NZD/USD gains some positive traction on Monday amid a modest USD weakness.
Dovish Fed expectations and a positive risk tone undermine the safe-haven buck.
China’s economic woes and RBNZ rate cut bets to cap any further gains for the pair.
The NZD/USD pair attracts some dip-buyers near the 0.5880 area during the Asian session on Monday amid a softer US Dollar (USD), albeit lacks bullish conviction. Spot prices currently trade around the 0.5900 round figure and remain well within the striking distance of the lowest level since early May touched last Thursday.
The US Personal Consumption Expenditures (PCE) Price Index data released on Friday added to the recent signs of easing price pressures and reaffirmed bets that the Federal Reserve (Fed) will start cutting interest rates in December. This, in turn, drags the US Treasury bond yields to a nearly two-week low, which, along with the risk-on impulse, keeps the USD bulls on the defensive and turns out to be a key factor lending some support to the NZD/USD pair.

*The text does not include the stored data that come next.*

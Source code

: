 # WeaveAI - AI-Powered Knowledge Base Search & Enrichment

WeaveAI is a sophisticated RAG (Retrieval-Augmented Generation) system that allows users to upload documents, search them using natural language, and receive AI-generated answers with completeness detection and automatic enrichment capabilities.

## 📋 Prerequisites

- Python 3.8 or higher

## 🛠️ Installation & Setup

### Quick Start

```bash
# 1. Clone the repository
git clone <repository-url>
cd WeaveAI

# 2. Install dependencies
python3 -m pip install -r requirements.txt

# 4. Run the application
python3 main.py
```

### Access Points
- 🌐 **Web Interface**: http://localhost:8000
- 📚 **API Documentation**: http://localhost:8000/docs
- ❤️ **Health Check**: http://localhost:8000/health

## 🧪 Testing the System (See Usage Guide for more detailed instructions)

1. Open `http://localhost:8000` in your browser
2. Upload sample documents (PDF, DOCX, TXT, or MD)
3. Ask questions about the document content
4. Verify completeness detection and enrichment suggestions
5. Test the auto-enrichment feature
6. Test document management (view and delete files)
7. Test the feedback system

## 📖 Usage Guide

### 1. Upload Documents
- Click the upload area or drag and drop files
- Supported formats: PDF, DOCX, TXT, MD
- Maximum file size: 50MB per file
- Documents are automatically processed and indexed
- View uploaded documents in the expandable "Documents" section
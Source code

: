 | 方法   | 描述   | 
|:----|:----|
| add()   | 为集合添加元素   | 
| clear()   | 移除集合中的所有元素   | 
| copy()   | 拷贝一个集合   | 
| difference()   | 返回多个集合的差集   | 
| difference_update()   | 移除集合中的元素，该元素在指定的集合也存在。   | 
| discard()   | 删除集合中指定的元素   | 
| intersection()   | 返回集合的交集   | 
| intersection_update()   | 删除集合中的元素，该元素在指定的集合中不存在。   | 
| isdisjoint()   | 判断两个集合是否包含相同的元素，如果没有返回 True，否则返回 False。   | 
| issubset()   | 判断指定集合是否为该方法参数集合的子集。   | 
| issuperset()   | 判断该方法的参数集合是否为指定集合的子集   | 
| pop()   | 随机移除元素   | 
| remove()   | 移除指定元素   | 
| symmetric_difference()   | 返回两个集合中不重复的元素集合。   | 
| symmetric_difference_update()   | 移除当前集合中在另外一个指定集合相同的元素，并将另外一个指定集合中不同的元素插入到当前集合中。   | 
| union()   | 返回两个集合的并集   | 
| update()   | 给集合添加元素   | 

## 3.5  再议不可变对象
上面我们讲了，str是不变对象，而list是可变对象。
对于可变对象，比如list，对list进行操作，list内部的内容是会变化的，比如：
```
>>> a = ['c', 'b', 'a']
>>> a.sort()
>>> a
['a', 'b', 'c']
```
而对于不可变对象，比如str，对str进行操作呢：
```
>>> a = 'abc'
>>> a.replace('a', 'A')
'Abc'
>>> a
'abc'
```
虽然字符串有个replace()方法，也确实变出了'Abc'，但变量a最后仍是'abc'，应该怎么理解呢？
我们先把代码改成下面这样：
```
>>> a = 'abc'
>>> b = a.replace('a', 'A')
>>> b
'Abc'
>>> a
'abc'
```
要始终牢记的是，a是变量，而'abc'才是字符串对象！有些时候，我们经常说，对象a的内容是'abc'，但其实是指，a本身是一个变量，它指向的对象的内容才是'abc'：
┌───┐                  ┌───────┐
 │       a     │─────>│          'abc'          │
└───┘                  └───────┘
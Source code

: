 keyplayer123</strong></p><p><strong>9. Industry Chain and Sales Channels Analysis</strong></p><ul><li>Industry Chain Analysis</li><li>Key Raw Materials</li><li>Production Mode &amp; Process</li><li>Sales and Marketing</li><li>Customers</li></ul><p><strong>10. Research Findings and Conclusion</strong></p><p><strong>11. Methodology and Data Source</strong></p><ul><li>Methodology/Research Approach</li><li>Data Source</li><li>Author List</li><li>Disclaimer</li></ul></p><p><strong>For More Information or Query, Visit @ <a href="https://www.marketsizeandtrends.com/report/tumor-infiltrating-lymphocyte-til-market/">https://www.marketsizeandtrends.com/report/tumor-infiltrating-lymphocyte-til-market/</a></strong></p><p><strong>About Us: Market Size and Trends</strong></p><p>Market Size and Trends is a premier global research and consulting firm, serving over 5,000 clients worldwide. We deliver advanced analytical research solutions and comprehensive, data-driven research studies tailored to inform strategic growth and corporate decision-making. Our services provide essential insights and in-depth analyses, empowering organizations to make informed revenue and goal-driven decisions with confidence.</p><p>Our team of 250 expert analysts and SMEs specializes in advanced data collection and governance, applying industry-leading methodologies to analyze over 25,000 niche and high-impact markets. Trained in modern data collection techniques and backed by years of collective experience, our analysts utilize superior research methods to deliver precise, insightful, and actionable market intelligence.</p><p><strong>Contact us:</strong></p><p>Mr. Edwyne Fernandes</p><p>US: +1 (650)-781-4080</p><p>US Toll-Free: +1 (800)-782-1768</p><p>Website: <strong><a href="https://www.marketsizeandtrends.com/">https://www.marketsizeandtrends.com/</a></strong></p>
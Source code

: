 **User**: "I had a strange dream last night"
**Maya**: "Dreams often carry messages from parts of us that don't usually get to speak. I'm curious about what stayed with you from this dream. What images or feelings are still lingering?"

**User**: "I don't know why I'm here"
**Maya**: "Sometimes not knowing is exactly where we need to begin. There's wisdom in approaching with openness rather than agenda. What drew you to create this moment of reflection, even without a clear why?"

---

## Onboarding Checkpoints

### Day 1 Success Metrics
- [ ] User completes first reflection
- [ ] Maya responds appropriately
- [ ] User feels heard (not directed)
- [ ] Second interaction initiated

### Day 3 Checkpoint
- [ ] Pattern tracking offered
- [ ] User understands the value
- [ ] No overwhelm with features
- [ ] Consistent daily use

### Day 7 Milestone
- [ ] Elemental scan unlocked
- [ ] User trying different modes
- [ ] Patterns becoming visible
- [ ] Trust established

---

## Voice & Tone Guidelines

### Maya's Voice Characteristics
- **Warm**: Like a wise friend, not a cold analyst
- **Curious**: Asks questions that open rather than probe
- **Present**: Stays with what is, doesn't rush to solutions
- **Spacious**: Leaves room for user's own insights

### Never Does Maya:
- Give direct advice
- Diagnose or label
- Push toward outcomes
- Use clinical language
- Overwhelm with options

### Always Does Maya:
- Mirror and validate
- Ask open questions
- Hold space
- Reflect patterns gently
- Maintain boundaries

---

That said, persistent worries about a slowdown in China – the world's second-largest economy – might continue to act as a headwind for antipodean currencies, including the Kiwi. Adding to this, rising bets for an early interest rate cut by the Reserve Bank of New Zealand (RBNZ), bolstered by the weaker CPI report released last week, contribute to capping the NZD/USD pair. This, in turn, warrants some caution before positioning for further intraday gains.